Create a document with the product properties for the adventureworks database:

  • A category property. This property can be used as the logical partition key.
  • A name property.
  • An inventory quantity property.
  • A sale property, indicating whether the product is on sale.
"""Create new document and upsert (create or replace) to collection"""
product = {
    "category": "gear-surf-surfboards",
    "name": "Yamba Surfboard-{}".format(randint(50, 5000)),
    "quantity": 1,
    "sale": False,
}
result = collection.update_one(
    {"name": product["name"]}, {"$set": product}, upsert=True
)
print("Upserted document with _id {}\n".format(result.upserted_id))

Create a document in the collection by calling the collection level operation update_one. In this example, you'll upsert instead of create a new document.
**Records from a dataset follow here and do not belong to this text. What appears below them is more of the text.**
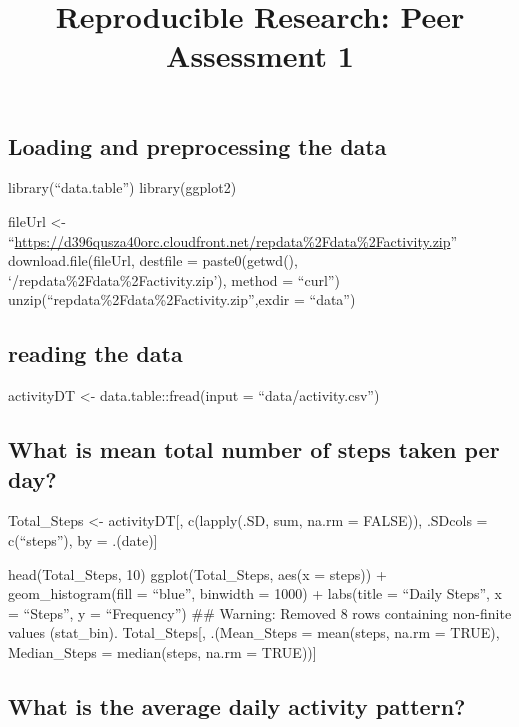 \documentclass[]{article}
\title{Reproducible Research: Peer Assessment 1}
\author{}
\date{\vspace{-2.5em}}
\begin{document}
\maketitle

\hypertarget{loading-and-preprocessing-the-data}{%
\subsection{Loading and preprocessing the
data}\label{loading-and-preprocessing-the-data}}

library(``data.table'') library(ggplot2)

fileUrl \textless{}-
``\url{https://d396qusza40orc.cloudfront.net/repdata\%2Fdata\%2Factivity.zip}''
download.file(fileUrl, destfile = paste0(getwd(),
`/repdata\%2Fdata\%2Factivity.zip'), method = ``curl'')
unzip(``repdata\%2Fdata\%2Factivity.zip'',exdir = ``data'')

\hypertarget{reading-the-data}{%
\subsection{reading the data}\label{reading-the-data}}

activityDT \textless{}- data.table::fread(input = ``data/activity.csv'')

\hypertarget{what-is-mean-total-number-of-steps-taken-per-day}{%
\subsection{What is mean total number of steps taken per
day?}\label{what-is-mean-total-number-of-steps-taken-per-day}}

Total\_Steps \textless{}- activityDT{[}, c(lapply(.SD, sum, na.rm =
FALSE)), .SDcols = c(``steps''), by = .(date){]}

head(Total\_Steps, 10) ggplot(Total\_Steps, aes(x = steps)) +
geom\_histogram(fill = ``blue'', binwidth = 1000) + labs(title = ``Daily
Steps'', x = ``Steps'', y = ``Frequency'') \#\# Warning: Removed 8 rows
containing non-finite values (stat\_bin). Total\_Steps{[}, .(Mean\_Steps
= mean(steps, na.rm = TRUE), Median\_Steps = median(steps, na.rm =
TRUE)){]}

\hypertarget{what-is-the-average-daily-activity-pattern}{%
\subsection{What is the average daily activity
pattern?}\label{what-is-the-average-daily-activity-pattern}}
\end{document}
Upsert isn't necessary in this example because the product name is random. However, it's a good practice to upsert in case you run the code more than once and the product name is the same.

The result of the update_one operation contains the _id field value that you can use in subsequent operations. The _id property was created automatically.

Get a document

Use the find_one method to get a document.
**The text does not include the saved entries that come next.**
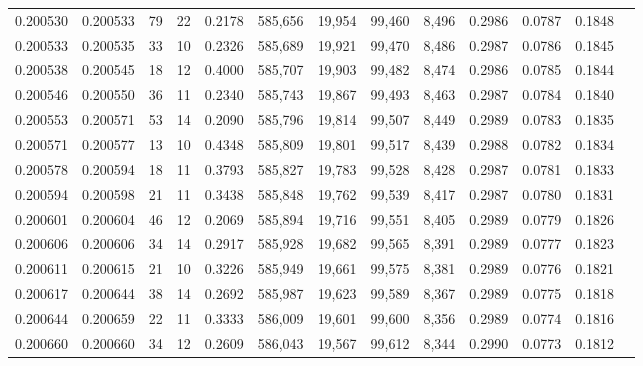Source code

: \begin{tabular}{rrrrrrrrrrrrr}
0.200530 & 0.200533 &    79 &  22 &                                     0.2178 & 585,656 &  19,954 &  99,460 &   8,496 & 0.2986 & 0.0787 & 0.1848 \\
0.200533 & 0.200535 &    33 &  10 &                                     0.2326 & 585,689 &  19,921 &  99,470 &   8,486 & 0.2987 & 0.0786 & 0.1845 \\
0.200538 & 0.200545 &    18 &  12 &                                     0.4000 & 585,707 &  19,903 &  99,482 &   8,474 & 0.2986 & 0.0785 & 0.1844 \\
0.200546 & 0.200550 &    36 &  11 &                                     0.2340 & 585,743 &  19,867 &  99,493 &   8,463 & 0.2987 & 0.0784 & 0.1840 \\
0.200553 & 0.200571 &    53 &  14 &                                     0.2090 & 585,796 &  19,814 &  99,507 &   8,449 & 0.2989 & 0.0783 & 0.1835 \\
0.200571 & 0.200577 &    13 &  10 &                                     0.4348 & 585,809 &  19,801 &  99,517 &   8,439 & 0.2988 & 0.0782 & 0.1834 \\
0.200578 & 0.200594 &    18 &  11 &                                     0.3793 & 585,827 &  19,783 &  99,528 &   8,428 & 0.2987 & 0.0781 & 0.1833 \\
0.200594 & 0.200598 &    21 &  11 &                                     0.3438 & 585,848 &  19,762 &  99,539 &   8,417 & 0.2987 & 0.0780 & 0.1831 \\
0.200601 & 0.200604 &    46 &  12 &                                     0.2069 & 585,894 &  19,716 &  99,551 &   8,405 & 0.2989 & 0.0779 & 0.1826 \\
0.200606 & 0.200606 &    34 &  14 &                                     0.2917 & 585,928 &  19,682 &  99,565 &   8,391 & 0.2989 & 0.0777 & 0.1823 \\
0.200611 & 0.200615 &    21 &  10 &                                     0.3226 & 585,949 &  19,661 &  99,575 &   8,381 & 0.2989 & 0.0776 & 0.1821 \\
0.200617 & 0.200644 &    38 &  14 &                                     0.2692 & 585,987 &  19,623 &  99,589 &   8,367 & 0.2989 & 0.0775 & 0.1818 \\
0.200644 & 0.200659 &    22 &  11 &                                     0.3333 & 586,009 &  19,601 &  99,600 &   8,356 & 0.2989 & 0.0774 & 0.1816 \\
0.200660 & 0.200660 &    34 &  12 &                                     0.2609 & 586,043 &  19,567 &  99,612 &   8,344 & 0.2990 & 0.0773 & 0.1812 \\

\end{tabular}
doc = collection.find_one({"_id": result.upserted_id})
print("Found a document with _id {}: {}\n".format(result.upserted_id, doc))
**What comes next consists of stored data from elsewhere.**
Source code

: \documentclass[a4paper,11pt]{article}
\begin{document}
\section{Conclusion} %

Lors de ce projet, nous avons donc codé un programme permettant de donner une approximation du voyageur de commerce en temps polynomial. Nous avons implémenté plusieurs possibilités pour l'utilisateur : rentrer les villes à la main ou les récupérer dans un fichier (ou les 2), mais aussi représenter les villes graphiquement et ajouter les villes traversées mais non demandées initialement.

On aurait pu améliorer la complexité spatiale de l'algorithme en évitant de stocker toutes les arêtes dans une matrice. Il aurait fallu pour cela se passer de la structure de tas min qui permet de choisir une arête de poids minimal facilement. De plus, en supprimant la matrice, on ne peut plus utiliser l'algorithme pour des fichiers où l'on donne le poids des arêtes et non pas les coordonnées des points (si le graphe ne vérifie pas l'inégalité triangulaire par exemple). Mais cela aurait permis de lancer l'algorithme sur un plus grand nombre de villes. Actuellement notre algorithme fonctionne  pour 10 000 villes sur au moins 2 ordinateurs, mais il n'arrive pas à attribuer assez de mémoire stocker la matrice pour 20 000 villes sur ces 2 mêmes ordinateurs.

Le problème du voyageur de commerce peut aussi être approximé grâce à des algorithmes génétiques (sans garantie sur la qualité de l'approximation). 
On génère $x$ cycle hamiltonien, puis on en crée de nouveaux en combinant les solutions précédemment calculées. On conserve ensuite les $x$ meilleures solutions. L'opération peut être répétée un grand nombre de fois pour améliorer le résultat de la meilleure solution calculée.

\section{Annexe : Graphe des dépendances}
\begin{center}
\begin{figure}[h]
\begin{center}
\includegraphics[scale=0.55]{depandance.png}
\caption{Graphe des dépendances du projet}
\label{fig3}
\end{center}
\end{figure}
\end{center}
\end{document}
In Azure Cosmos DB, you can perform a less-expensive point read operation by using both the unique identifier (_id) and a partition key.

Query documents

After you insert a doc, you can run a query to get all docs that match a specific filter. This example finds all docs that match a specific category: gear-surf-surfboards. Once the query is defined, call Collection.find to get a Cursor result, and then use sort.

"""Query for documents in the collection"""
print("Products with category 'gear-surf-surfboards':\n")
allProductsQuery = {"category": "gear-surf-surfboards"}
for doc in collection.find(allProductsQuery).sort(
    "name", pymongo.ASCENDING
):
    print("Found a product with _id {}: {}\n".format(doc["_id"], doc))

Troubleshooting:

  • If you get an error such as The index path corresponding to the specified order-by item is excluded., make sure you created the index.

Run the code

This app creates an API for MongoDB database and collection and creates a document and then reads the exact same document back. Finally, the example issues a query that returns documents that match a specified product category. With each step, the example outputs information to the console about the steps it has performed.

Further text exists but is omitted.